Tuesday, 9 December 2008

Sewing on card

Saw a post on one of my craft forums recently, for help re sewing machine use, as sewing on layouts and cards is so popular at the moment! I used to be a sewing teacher so here goes with my 10 top tips.

1. For sewing paper, I use an 80 needle but a 90 needle is stronger if it breaks and a 100 needle or denim needle is even stronger.

2. I use regular sewing cotton. The only way to use embroidery thread is to wind it on the spool and sew with your card upside down, loosening your top tension slightly, so the thicker thread lies on the surface and the other thread "couches" it in place.

3. For even stitching, make sure you have inserted your needle correctly, as some have the flat part of the shank to the back and some to the side.

4. Make sure you have threaded the spool in the underneath with the thread coming off in the right direction (check handbook for individual details.)

5. Paper blunts your needle, so if you start missing stitches, it is time to put a new one in - NOTE it will not sew fabric after paper, so I keep one marked with nail varnish for paper only in my pin cushion.

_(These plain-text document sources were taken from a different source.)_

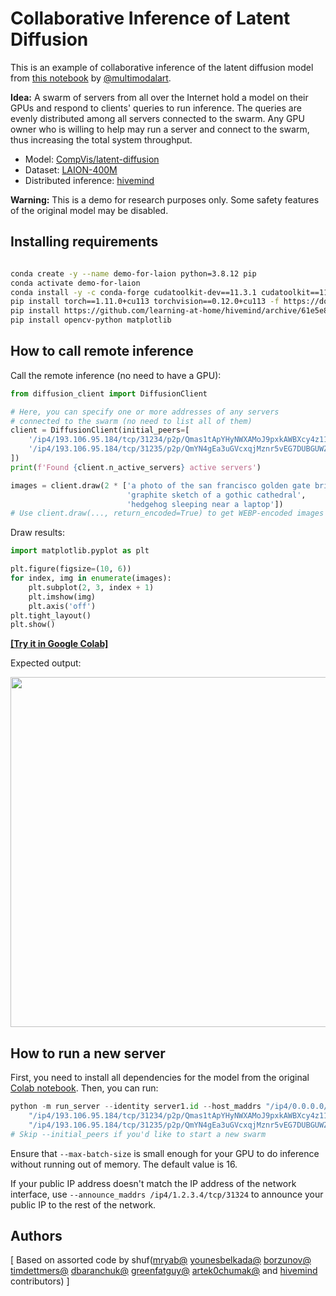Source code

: # Collaborative Inference of Latent Diffusion

This is an example of collaborative inference of the latent diffusion model from [this notebook](https://colab.research.google.com/github/multimodalart/latent-diffusion-notebook/blob/main/Latent_Diffusion_LAION_400M_model_text_to_image.ipynb) by [@multimodalart](https://twitter.com/multimodalart).

**Idea:** A swarm of servers from all over the Internet hold a model on their GPUs and respond to clients' queries to run inference.
The queries are evenly distributed among all servers connected to the swarm. Any GPU owner who is willing to help may
run a server and connect to the swarm, thus increasing the total system throughput.

- Model: [CompVis/latent-diffusion](https://github.com/CompVis/latent-diffusion)
- Dataset: [LAION-400M](https://laion.ai/laion-400-open-dataset/)
- Distributed inference: [hivemind](https://github.com/learning-at-home/hivemind)

**Warning:** This is a demo for research purposes only. Some safety features of the original model may be disabled.

## Installing requirements
```bash

conda create -y --name demo-for-laion python=3.8.12 pip
conda activate demo-for-laion
conda install -y -c conda-forge cudatoolkit-dev==11.3.1 cudatoolkit==11.3.1 cudnn==8.2.1.32
pip install torch==1.11.0+cu113 torchvision==0.12.0+cu113 -f https://download.pytorch.org/whl/torch_stable.html
pip install https://github.com/learning-at-home/hivemind/archive/61e5e8c1f33dd2390e6d0d0221e2de6e75741a9c.zip
pip install opencv-python matplotlib
```

## How to call remote inference

Call the remote inference (no need to have a GPU):

```python
from diffusion_client import DiffusionClient

# Here, you can specify one or more addresses of any servers
# connected to the swarm (no need to list all of them)
client = DiffusionClient(initial_peers=[
    '/ip4/193.106.95.184/tcp/31234/p2p/Qmas1tApYHyNWXAMoJ9pxkAWBXcy4z11yquoAM3eiF1E86',
    '/ip4/193.106.95.184/tcp/31235/p2p/QmYN4gEa3uGVcxqjMznr5vEG7DUBGUWZgT98Rnrs6GU4Hn',
])
print(f'Found {client.n_active_servers} active servers')

images = client.draw(2 * ['a photo of the san francisco golden gate bridge',
                          'graphite sketch of a gothic cathedral',
                          'hedgehog sleeping near a laptop'])
# Use client.draw(..., return_encoded=True) to get WEBP-encoded images instead of bitmaps
```

Draw results:

```python
import matplotlib.pyplot as plt

plt.figure(figsize=(10, 6))
for index, img in enumerate(images):
    plt.subplot(2, 3, index + 1)
    plt.imshow(img)
    plt.axis('off')
plt.tight_layout()
plt.show()
```

**[[Try it in Google Colab]](https://colab.research.google.com/drive/1_XtEjXzskKRrgPcvCYXjLu2g34jZE0Zo?usp=sharing)**

Expected output:

<img src="https://github.com/learning-at-home/demo-for-laion/blob/main/img/example_output.png" width="560">

## How to run a new server

First, you need to install all dependencies for the model from the original [Colab notebook](https://colab.research.google.com/github/multimodalart/latent-diffusion-notebook/blob/main/Latent_Diffusion_LAION_400M_model_text_to_image.ipynb). Then, you can run:

```python
python -m run_server --identity server1.id --host_maddrs "/ip4/0.0.0.0/tcp/31234" --initial_peers \
    "/ip4/193.106.95.184/tcp/31234/p2p/Qmas1tApYHyNWXAMoJ9pxkAWBXcy4z11yquoAM3eiF1E86" \
    "/ip4/193.106.95.184/tcp/31235/p2p/QmYN4gEa3uGVcxqjMznr5vEG7DUBGUWZgT98Rnrs6GU4Hn"
# Skip --initial_peers if you'd like to start a new swarm
```

Ensure that `--max-batch-size` is small enough for your GPU to do inference without running out of memory. The default value is 16.

If your public IP address doesn't match the IP address of the network interface, use `--announce_maddrs /ip4/1.2.3.4/tcp/31324`
to announce your public IP to the rest of the network.

## Authors

[
Based on assorted code by shuf([mryab@](https://github.com/mryab) [younesbelkada@](https://github.com/younesbelkada) [borzunov@](https://github.com/borzunov) [timdettmers@](https://github.com/timdettmers) [dbaranchuk@](https://github.com/dbaranchuk) [greenfatguy@](https://github.com/GreenFatGuy) [artek0chumak@](https://github.com/artek0chumak) and [hivemind](https://github.com/learning-at-home/hivemind) contributors)
]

6. If you are still having tangles. make sure you bring the bottom thread up through the card by turning the wheel by hand, one whole turn, whilst holding the top thread. Then when you start, they can both be held on the surface. This should stop tangles.

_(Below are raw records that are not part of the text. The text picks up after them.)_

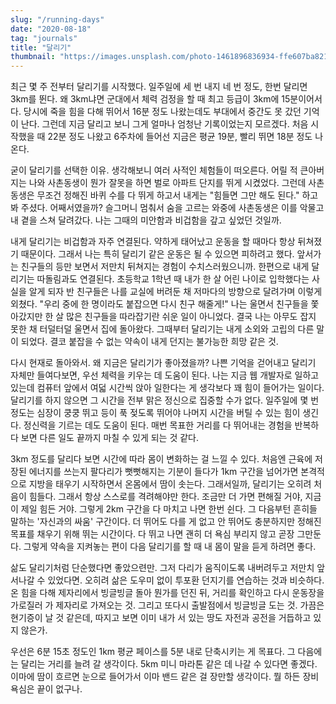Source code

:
 ```yaml
---
slug: "/running-days"
date: "2020-08-18"
tag: "journals"
title: "달리기"
thumbnail: "https://images.unsplash.com/photo-1461896836934-ffe607ba8211"
---
```


최근 몇 주 전부터 달리기를 시작했다. 일주일에 세 번 내지 네 번 정도, 한번 달리면 3km를 뛴다.  왜 3km냐면 군대에서 체력 검정을 할 때 최고 등급이 3km에 15분이어서다. 당시에 죽을 힘을 다해 뛰어서 16분 정도 나왔는데도 부대에서 중간도 못 갔던 기억이 난다. 그런데 지금 달리고 보니 그게 얼마나 엄청난 기록이었는지 모르겠다. 처음 시작했을 때 22분 정도 나왔고 6주차에 들어선 지금은 평균 19분, 빨리 뛰면 18분 정도 나온다.

굳이 달리기를 선택한 이유. 생각해보니 여러 사적인 체험들이 떠오른다. 어릴 적 큰아버지는 나와 사촌동생이 뭔가 잘못을 하면 벌로 아파트 단지를 뛰게 시켰었다. 그런데 사촌동생은 무조건 정해진 바퀴 수를 다 뛰게 하고서 내게는 "힘들면 그만 해도 된다." 하고 봐 주셨다. 어째서였을까? 슬그머니 멈춰서 숨을 고르는 와중에 사촌동생은 이를 악물고 내 곁을 스쳐 달려갔다. 나는 그때의 미안함과 비겁함을 갚고 싶었던 것일까.

내게 달리기는 비겁함과 자주 연결된다. 약하게 태어났고 운동을 할 때마다 항상 뒤쳐졌기 때문이다. 그래서 나는 특히 달리기 같은 운동은 될 수 있으면 피하려고 했다. 앞서가는 친구들의 등만 보면서 저만치 뒤쳐지는 경험이 수치스러웠으니까. 한편으로 내게 달리기는 따돌림과도 연결된다. 초등학교 1학년 때 내가 한 살 어린 나이로 입학했다는 사실을 알게 되자 반 친구들은 나를 교실에 버려둔 채 저마다의 방향으로 달려가며 이렇게 외쳤다. "우리 중에 한 명이라도 붙잡으면 다시 친구 해줄게!" 나는 울면서 친구들을 쫓아갔지만 한 살 많은 친구들을 따라잡기란 쉬운 일이 아니었다. 결국 나는 아무도 잡지 못한 채 터덜터덜 울면서 집에 돌아왔다. 그때부터 달리기는 내게 소외와 고립의 다른 말이 되었다. 결코 붙잡을 수 없는 약속이 내게 던지는 불가능한 희망 같은 것.

다시 현재로 돌아와서. 왜 지금은 달리기가 좋아졌을까? 나쁜 기억을 걷어내고 달리기 자체만 들여다보면, 우선 체력을 키우는 데 도움이 된다. 나는 지금 웹 개발자로 일하고 있는데 컴퓨터 앞에서 여덟 시간씩 앉아 일한다는 게 생각보다 꽤 힘이 들어가는 일이다. 달리기를 하지 않으면 그 시간을 전부 맑은 정신으로 집중할 수가 없다. 일주일에 몇 번 정도는 심장이 쿵쿵 뛰고 등이 푹 젖도록 뛰어야  나머지 시간을 버틸 수 있는 힘이 생긴다. 정신력을 기르는 데도 도움이 된다.  매번 목표한 거리를 다 뛰어내는 경험을 반복하다 보면 다른 일도 끝까지 마칠 수 있게 되는 것 같다.

3km 정도를 달리다 보면 시간에 따라 몸이 변화하는 걸 느낄 수 있다. 처음엔 근육에 저장된 에너지를 쓰는지 팔다리가 뻣뻣해지는 기분이 들다가 1km 구간을 넘어가면 본격적으로 지방을 태우기 시작하면서 온몸에서 땀이 솟는다. 그래서일까, 달리기는 오히려 처음이 힘들다.  그래서 항상 스스로를 격려해야만 한다. 조금만 더 가면 편해질 거야, 지금이 제일 힘든 거야. 그렇게 2km 구간을 다 마치고 나면 한번 쉰다. 그 다음부턴 흔히들 말하는 '자신과의 싸움' 구간이다. 더 뛰어도 다를 게 없고 안 뛰어도 충분하지만 정해진 목표를 채우기 위해 뛰는 시간이다. 다 뛰고 나면 괜히 더 욕심 부리지 않고 곧장 그만둔다. 그렇게 약속을 지켜놓는 편이 다음 달리기를 할 때 내 몸이 말을 듣게 하려면 좋다.

삶도 달리기처럼 단순했다면 좋았으련만. 그저 다리가 움직이도록 내버려두고 저만치 앞서나갈 수 있었다면. 오히려 삶은 도우미 없이 투포환 던지기를 연습하는 것과 비슷하다. 온 힘을 다해 제자리에서 빙글빙글 돌아 뭔가를 던진 뒤, 거리를 확인하고 다시 운동장을 가로질러 가 제자리로 가져오는 것. 그리고 또다시 출발점에서 빙글빙글 도는 것. 가끔은 현기증이 날 것 같은데, 따지고 보면 이미 내가 서 있는 땅도 자전과 공전을 거듭하고 있지 않은가.

우선은 6분 15초 정도인 1km 평균 페이스를 5분 내로 단축시키는 게 목표다. 그 다음에는 달리는 거리를 늘려 갈 생각이다. 5km 미니 마라톤 같은 데 나갈 수 있다면 좋겠다. 이마에 땀이 흐르면 눈으로 들어가서 이마 밴드 같은 걸 장만할 생각이다. 뭘 하든 장비 욕심은 끝이 없구나.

7. Use a larger stitch size than fabric, as holes close together make perforations for easy tearing!Dont try to reverse as too many holes makes the cardstock tear. If you want perforations for an invitation reply slip or something, sew without thread at all.

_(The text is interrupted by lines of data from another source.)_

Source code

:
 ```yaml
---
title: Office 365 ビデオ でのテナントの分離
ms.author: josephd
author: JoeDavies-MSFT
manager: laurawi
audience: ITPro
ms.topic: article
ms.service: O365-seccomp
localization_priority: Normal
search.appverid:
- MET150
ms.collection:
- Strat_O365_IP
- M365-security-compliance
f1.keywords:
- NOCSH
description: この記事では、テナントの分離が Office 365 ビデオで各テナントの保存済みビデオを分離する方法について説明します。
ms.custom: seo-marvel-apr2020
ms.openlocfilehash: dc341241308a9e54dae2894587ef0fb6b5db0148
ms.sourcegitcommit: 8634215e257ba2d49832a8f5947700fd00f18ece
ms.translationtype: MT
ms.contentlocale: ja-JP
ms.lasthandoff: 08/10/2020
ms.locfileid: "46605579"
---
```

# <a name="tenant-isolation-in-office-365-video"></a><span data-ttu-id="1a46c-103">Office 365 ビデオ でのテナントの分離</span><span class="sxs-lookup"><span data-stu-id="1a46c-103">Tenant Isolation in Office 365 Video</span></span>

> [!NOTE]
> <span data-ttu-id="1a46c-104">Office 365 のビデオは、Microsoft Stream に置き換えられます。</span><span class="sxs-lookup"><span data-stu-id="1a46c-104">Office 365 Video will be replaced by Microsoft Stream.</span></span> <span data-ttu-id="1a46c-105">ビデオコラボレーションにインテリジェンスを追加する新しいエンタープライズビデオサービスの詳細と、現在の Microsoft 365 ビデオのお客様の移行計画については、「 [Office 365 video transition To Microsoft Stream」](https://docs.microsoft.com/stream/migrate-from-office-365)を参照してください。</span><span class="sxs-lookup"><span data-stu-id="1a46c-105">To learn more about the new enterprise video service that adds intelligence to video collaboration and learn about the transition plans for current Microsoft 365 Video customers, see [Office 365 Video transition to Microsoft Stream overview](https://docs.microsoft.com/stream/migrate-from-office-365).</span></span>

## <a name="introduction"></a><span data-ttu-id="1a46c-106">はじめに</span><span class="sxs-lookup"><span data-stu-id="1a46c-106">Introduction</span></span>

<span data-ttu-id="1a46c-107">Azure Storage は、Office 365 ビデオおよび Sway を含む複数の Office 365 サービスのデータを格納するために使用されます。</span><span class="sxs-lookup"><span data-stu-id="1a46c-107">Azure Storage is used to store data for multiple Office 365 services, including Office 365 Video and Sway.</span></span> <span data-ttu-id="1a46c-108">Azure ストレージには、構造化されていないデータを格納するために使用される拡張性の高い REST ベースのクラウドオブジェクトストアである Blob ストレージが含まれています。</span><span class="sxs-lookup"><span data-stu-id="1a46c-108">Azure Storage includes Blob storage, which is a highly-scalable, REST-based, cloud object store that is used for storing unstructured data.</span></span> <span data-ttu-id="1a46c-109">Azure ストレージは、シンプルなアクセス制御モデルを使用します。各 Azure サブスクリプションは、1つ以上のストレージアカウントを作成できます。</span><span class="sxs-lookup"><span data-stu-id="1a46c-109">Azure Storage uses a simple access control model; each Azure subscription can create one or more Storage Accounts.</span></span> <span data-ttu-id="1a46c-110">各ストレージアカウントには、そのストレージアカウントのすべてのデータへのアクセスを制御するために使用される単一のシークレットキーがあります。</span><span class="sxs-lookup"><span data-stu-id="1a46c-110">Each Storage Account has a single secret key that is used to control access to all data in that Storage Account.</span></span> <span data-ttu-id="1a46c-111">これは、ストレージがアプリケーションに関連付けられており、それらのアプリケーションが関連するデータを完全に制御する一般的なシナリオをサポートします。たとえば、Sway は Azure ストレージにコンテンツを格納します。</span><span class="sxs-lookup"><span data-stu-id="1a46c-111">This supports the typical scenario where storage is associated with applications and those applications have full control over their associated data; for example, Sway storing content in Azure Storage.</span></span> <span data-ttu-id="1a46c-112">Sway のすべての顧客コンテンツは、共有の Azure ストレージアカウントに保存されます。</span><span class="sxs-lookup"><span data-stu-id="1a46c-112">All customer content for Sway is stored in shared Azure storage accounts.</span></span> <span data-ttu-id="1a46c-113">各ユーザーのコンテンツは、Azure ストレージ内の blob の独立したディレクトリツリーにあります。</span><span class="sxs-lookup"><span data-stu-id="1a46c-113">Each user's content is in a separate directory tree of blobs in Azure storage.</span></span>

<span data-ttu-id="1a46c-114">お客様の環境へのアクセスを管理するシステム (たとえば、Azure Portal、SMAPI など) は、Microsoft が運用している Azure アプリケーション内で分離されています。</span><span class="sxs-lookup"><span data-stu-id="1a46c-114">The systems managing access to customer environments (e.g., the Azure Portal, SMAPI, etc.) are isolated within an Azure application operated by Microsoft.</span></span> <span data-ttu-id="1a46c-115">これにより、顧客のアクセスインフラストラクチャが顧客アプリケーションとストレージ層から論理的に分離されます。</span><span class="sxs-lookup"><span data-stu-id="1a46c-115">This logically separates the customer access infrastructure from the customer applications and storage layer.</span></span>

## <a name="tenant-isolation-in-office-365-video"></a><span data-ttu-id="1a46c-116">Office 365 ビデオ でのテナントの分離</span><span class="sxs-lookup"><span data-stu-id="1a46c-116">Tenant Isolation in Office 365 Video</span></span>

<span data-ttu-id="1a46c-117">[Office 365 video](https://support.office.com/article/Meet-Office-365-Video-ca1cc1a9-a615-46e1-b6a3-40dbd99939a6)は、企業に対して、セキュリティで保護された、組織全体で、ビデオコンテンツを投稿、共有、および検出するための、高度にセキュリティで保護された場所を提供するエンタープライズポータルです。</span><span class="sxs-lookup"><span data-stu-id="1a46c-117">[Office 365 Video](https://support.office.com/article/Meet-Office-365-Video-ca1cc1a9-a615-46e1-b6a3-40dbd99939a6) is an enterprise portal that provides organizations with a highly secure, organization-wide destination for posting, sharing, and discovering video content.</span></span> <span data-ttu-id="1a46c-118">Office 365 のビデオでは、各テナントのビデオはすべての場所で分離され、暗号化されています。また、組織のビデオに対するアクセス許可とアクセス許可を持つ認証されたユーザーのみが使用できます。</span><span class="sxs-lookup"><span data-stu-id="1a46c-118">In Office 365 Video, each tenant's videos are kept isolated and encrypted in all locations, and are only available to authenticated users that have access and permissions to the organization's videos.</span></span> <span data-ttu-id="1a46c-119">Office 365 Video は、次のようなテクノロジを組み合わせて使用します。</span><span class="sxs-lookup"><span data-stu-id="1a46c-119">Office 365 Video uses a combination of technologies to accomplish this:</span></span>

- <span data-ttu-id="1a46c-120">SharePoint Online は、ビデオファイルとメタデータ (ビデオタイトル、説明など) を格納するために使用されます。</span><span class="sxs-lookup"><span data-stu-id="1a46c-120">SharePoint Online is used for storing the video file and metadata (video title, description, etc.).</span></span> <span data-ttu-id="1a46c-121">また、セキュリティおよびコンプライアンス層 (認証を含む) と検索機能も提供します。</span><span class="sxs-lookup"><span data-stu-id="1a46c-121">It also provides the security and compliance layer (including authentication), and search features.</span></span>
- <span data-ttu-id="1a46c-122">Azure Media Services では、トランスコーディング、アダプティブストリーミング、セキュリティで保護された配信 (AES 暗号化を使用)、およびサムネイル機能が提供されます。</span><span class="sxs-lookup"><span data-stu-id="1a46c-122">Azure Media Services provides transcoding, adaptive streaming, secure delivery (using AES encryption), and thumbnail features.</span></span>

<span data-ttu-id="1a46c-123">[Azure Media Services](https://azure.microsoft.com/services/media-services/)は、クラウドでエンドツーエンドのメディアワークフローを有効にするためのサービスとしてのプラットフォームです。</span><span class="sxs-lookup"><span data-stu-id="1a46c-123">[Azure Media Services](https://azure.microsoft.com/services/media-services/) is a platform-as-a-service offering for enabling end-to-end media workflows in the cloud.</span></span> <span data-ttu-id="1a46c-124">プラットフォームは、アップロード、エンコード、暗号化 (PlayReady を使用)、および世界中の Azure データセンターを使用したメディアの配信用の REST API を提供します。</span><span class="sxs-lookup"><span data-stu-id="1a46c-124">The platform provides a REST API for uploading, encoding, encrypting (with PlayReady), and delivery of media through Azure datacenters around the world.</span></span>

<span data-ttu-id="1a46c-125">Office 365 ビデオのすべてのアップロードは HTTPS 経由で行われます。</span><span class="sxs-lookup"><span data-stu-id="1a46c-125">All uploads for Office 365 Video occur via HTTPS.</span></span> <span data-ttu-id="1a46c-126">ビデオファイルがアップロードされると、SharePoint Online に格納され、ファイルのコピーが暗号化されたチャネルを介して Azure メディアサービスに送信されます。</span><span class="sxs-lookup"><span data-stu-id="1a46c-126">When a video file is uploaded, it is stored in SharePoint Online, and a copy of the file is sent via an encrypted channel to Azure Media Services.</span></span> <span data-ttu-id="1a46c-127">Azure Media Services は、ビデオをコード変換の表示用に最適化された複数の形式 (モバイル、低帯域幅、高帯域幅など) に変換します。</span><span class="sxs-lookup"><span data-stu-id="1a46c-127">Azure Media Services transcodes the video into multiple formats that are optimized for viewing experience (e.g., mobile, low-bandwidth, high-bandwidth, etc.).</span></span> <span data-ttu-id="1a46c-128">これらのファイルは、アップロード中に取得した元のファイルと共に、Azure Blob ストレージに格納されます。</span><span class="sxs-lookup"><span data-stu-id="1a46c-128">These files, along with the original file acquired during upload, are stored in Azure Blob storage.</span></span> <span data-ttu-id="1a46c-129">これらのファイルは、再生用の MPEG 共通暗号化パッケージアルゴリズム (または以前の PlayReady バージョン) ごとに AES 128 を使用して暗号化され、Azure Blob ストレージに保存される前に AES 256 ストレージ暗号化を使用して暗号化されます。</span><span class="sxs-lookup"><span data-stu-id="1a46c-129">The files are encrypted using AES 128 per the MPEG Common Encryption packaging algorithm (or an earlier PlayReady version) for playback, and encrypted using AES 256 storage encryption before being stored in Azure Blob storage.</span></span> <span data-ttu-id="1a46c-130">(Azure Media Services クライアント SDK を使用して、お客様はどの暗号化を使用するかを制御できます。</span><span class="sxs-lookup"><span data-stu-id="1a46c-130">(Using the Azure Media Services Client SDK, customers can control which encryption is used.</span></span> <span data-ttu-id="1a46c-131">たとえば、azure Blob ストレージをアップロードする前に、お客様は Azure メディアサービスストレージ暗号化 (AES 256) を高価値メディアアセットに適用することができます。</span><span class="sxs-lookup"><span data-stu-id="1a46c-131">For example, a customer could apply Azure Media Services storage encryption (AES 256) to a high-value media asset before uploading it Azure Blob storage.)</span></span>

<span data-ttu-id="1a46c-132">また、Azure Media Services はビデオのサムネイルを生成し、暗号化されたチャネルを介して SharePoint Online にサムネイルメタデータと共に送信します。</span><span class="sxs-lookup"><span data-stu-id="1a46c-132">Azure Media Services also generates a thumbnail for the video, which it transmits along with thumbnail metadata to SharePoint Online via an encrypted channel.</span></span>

8. When you have completed your stitching, pull both threads to the back of the cardstock when complete and stick down with DST before trimming.

9. Experiment with various stitches, but complex embroidery ones on paper may just result in holes.

10. You can sketch an outline shape on paper and then stitch around it with fabric underneath, then, once finished, you cand tear away the paper to reveal the fabric shape underneath, which can be cut out and used as a small embellishment.

1 comment:

Hi I'm Maria... said...

WOW CC, is there nothing you don't know, thank you so much for the sewing tips.